Tuttavia Sonnino, ricordata anche per l’affascinante storia dei briganti e per il sapore del suo olio, tanto da darle l’appellativo di “Citta’ delle olive”, ha davvero molto da offrire. Caratterizzata per le sue cinque porte di accesso, connesse da una serie di camminamenti all’interno delle antiche mura, venivano aperte all’alba e richiuse al tramonto.

Tra gli edifici religiosi c’è la chiesa di Sant’Angelo che risale al 1210. Ha i caratteri architettonici del gotico francese e ha molte affinità con la sala refettorio dell’Abbazia di Fossanova, che da qui dista pochissimo. Sempre dell’anno 1200 è la Collegiata di San Giovanni. Si trova nel mezzo del centro storico. Ciò che la rende speciale è un’impronta del Bernini. A una sola navata, la Collegiata conserva un pregiato altare di stile romanico e il busto eretto in memoria di Pasquale de Magistris, nipote del fondatore della Collegiata. Parrebbe che questa sia l’opera scultorea attribuita al Bernini, e comunque di sicura scuola Berniniana.

Da non perdere è poi l’antico castello medioevale. Sorge in Piazza Garibaldi, fu fatto costruire dai signori De Sompnino verso la fine del IX Secolo. Dominato dall’alta torre di oltre 30 metri, suddivisa in 4 ripiani a cui si accede tramite ripide scalinate. Al suo interno si trovano gli scantinati con le prigioni,  i forni e i pozzi che servivano ad assicurare la sopravvivenza in caso di assedio. Curiose le nicchie, trabocchetti e attrezzi di tortura che la torre nasconde.

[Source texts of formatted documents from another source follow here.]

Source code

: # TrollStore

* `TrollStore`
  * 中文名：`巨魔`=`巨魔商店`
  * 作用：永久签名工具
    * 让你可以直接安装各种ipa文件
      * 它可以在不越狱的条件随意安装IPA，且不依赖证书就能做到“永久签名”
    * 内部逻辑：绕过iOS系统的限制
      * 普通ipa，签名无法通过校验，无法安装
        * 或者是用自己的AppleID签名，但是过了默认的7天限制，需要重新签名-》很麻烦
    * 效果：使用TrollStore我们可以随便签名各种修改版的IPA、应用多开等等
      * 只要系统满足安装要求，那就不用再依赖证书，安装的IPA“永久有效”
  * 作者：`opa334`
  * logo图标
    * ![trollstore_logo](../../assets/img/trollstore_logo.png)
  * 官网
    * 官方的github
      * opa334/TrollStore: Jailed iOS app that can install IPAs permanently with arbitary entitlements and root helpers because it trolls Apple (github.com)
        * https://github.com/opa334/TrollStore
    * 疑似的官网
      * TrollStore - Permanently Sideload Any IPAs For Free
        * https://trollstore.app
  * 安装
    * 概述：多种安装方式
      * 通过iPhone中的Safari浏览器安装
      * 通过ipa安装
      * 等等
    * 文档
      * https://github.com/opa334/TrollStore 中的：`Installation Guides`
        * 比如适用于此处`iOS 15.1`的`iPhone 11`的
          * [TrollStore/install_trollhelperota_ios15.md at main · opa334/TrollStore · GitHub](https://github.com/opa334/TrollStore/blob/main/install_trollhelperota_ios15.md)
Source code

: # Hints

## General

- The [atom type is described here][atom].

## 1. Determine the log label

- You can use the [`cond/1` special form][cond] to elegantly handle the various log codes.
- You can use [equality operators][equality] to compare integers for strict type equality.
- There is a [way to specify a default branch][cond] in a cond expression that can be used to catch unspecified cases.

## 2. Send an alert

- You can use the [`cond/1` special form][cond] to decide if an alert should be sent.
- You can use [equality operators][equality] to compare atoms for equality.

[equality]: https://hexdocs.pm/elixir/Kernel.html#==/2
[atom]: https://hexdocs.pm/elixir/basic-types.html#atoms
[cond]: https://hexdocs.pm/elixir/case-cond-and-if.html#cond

Nell’antico Palazzo Mancini, che fu anche sede delle scuole elementari, c’è una tappa fondamentale: il Museo delle Terre di Confine. Il suo nome indica il confine che  un tempo ci fu tra lo Stato della Chiesa e il Regno di Napoli. Lungo questa linea furono dislocati centinaia di cippi confinari, di cui una riproduzione in vetroresina apre il museo.